COURT OF APPEAL FOR ONTARIO
CITATION: R. v. Clare, 2013 ONCA 377
DATE: 20130606
DOCKET: C49152
Weiler, Blair and Strathy JJ.A.
BETWEEN
Her Majesty the Queen
Respondent
and
Lloyd Edwin Clare
Appellant
Paul Burstein, for the appellant
Rosella Cornaviera, for the respondent
Heard: May 22, 2013
On appeal from the decision of the Summary Convictions Appeal Court dated July 11, 2008 by Justice Peter B. Hambly of the Superior Court of Justice, dismissing the appeal from the conviction entered on July 17, 2007 by Justice Michael J. Epstein of the Ontario Court of Justice.
Strathy J.A.:
[1] The appellant was convicted of dangerous operation of a motor vehicle contrary to s. 249(1)(a) of the Criminal Code. He was sentenced to a fine of $800. He appealed his conviction to the Summary Conviction Appeal Court. On July 11, 2008, Hambly J. dismissed his appeal.
[2] The appellant seeks leave to appeal the decision of the Summary Conviction Appeal Court on the ground that he was denied an adjournment to either retain new counsel or to prepare his own submissions.
[3] If leave is granted, he submits that the trial judge erred in finding that the Crown had proven dangerous operation of a farm tractor in the absence of any expert evidence to establish that the appellant could have appreciated and avoided the risk of his driving. He submits that the operation of a tractor is materially different from a motor vehicle and a lay trier of fact lacks the necessary knowledge and experience to resolve that question.
[4] He also submits that the trial judge erred in inferring that that the appellant’s driving was dangerous from the consequences of his driving – i.e., an accident.
[5] Having heard the appellant’s submissions on all issues, I acknowledge that the appellant, who was self-represented at the time, may have misunderstood the procedure that would be followed in the Summary Conviction Appeal Court and did not expect that the appeal would proceed on July 11, 2008. In the rather unusual circumstances of this case, therefore, I would grant leave to appeal. For the reasons that follow, however, I am not persuaded that the trial judge made any error and I would dismiss the appeal.
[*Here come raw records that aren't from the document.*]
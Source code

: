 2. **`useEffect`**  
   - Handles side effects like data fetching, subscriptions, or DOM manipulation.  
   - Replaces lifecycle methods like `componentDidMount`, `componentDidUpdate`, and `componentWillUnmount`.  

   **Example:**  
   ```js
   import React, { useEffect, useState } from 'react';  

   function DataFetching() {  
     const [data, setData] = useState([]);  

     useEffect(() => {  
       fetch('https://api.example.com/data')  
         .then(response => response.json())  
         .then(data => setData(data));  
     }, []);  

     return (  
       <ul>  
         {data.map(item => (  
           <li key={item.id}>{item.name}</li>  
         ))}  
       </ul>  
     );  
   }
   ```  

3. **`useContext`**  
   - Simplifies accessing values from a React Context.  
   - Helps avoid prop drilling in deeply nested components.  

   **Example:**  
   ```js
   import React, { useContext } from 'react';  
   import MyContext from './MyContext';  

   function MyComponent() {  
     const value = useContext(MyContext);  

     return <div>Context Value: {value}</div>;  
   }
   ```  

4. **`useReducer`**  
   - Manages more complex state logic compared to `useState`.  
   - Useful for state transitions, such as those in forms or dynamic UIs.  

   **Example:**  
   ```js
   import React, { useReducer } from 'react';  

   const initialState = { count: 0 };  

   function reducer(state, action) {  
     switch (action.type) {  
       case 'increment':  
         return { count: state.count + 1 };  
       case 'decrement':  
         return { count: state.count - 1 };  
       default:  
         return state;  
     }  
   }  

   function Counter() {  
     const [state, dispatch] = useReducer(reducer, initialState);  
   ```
[6] There was ample evidence identified by the trial judge that the vehicle was driven in a manner dangerous to the public, having regard to all the circumstances. These circumstances included:
• the appellant was driving the tractor at 30-35 kilometers per hour along a rutted gravel and dirt road, causing the tractor to bounce along the road;
• the appellant was driving in a deliberate manner, and appeared determined to return to his property, heedless of those who were in his path or were attempting to stop him;
• without slowing, the appellant drove the tractor through a narrow opening between two trailers, one of which was moving, barely missing both;
• the appellant drove toward Constable Diemert, ignored his motions and shouts to stop, and drove within a few of meters of his vehicle before making an evasive manoeuvre to avoid it;
• he continued along the road at top speed toward Constable Lalonde, who feared for his own safety, to the extent that he nearly drew his own service revolver, before the appellant abruptly veered away at the last minute to avoid striking him;
• he drove up onto the narrow berm, adjacent to and above Constable Keller in his cruiser, putting the officer in fear for his own safety, before the tractor did in fact roll off the berm; and
• the evidence of several witnesses, including the officers, who testified that the appellant’s driving caused them to fear for their own safety.
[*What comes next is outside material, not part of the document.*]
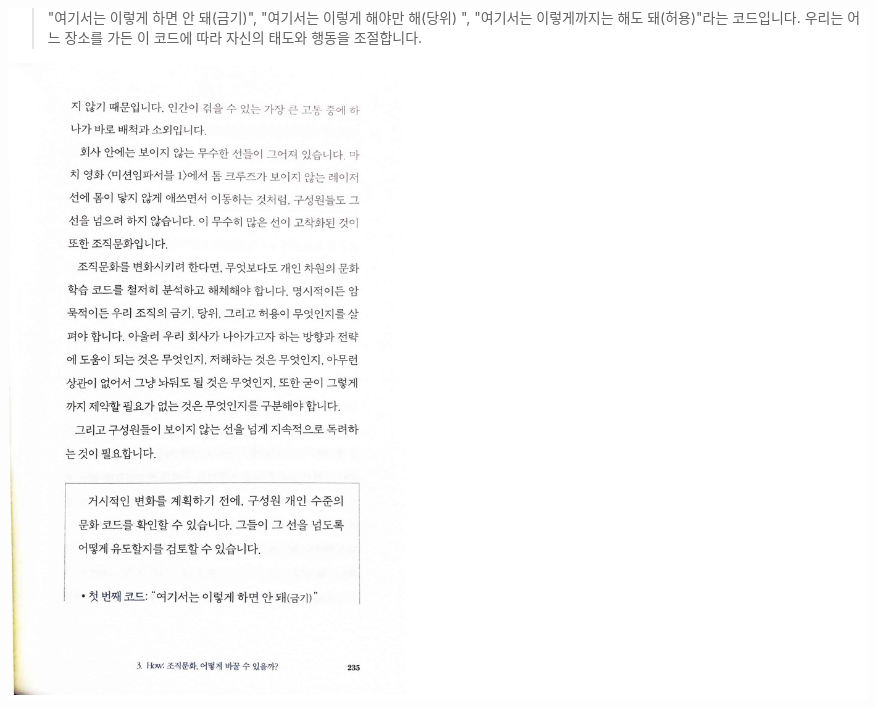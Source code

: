 > "여기서는 이렇게 하면 안 돼(금기)", "여기서는 이렇게 해야만 해(당위) ", "여기서는 이렇게까지는 해도 돼(허용)"라는 코드입니다. 우리는 어느 장소를 가든 이 코드에 따라 자신의 태도와 행동을 조절합니다.

<img src="best_organization/77.jpg" alt="" width="400"/>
[7] While I accept that the accident itself cannot be used as proof that the driving was dangerous, the finding in this case was amply supported by other evidence.
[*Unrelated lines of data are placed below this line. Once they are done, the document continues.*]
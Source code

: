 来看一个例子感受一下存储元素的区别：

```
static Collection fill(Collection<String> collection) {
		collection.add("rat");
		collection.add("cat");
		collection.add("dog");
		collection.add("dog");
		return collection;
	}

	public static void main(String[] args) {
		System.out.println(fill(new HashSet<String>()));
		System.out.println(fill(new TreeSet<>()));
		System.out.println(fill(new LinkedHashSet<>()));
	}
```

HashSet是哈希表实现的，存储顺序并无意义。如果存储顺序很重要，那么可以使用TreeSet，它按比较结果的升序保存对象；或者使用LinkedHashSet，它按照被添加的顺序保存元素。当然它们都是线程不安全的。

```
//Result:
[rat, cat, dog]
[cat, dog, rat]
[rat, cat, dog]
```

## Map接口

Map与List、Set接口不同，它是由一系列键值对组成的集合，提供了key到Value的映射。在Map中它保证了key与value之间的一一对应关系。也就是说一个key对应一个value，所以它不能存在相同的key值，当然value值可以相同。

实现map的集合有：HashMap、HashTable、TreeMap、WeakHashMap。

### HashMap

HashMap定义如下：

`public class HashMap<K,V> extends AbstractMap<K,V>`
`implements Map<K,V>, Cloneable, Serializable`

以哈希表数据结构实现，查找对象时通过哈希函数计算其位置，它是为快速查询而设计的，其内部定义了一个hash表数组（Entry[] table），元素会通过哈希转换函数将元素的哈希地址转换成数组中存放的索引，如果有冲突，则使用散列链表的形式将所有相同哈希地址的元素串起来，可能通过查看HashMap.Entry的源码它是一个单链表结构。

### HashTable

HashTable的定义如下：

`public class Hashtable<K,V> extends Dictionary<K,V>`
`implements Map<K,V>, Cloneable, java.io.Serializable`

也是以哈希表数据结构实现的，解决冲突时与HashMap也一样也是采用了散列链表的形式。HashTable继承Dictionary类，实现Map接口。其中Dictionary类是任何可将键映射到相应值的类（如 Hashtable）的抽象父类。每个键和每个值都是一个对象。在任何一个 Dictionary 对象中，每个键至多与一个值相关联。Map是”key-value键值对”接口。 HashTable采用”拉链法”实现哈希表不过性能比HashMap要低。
[8] The appellant submits, however, that the mens rea analysis requires a determination of whether the manner of driving was a marked departure from the standard of care. This, he says, requires an examination of two questions. First, whether a reasonable person would have foreseen the risks arising from the driving and taken steps to avoid them. Second, if so, whether the accused’s failure to foresee those risks and take measures to avoid them was a marked departure from the standard of care. The appellant submits that a lay person, lacking specialized knowledge of the operation of a tractor, is not able to appreciate the risks of operating a tractor in the circumstances or the measures a reasonable person would take to avoid them. This, he says, calls for expert evidence.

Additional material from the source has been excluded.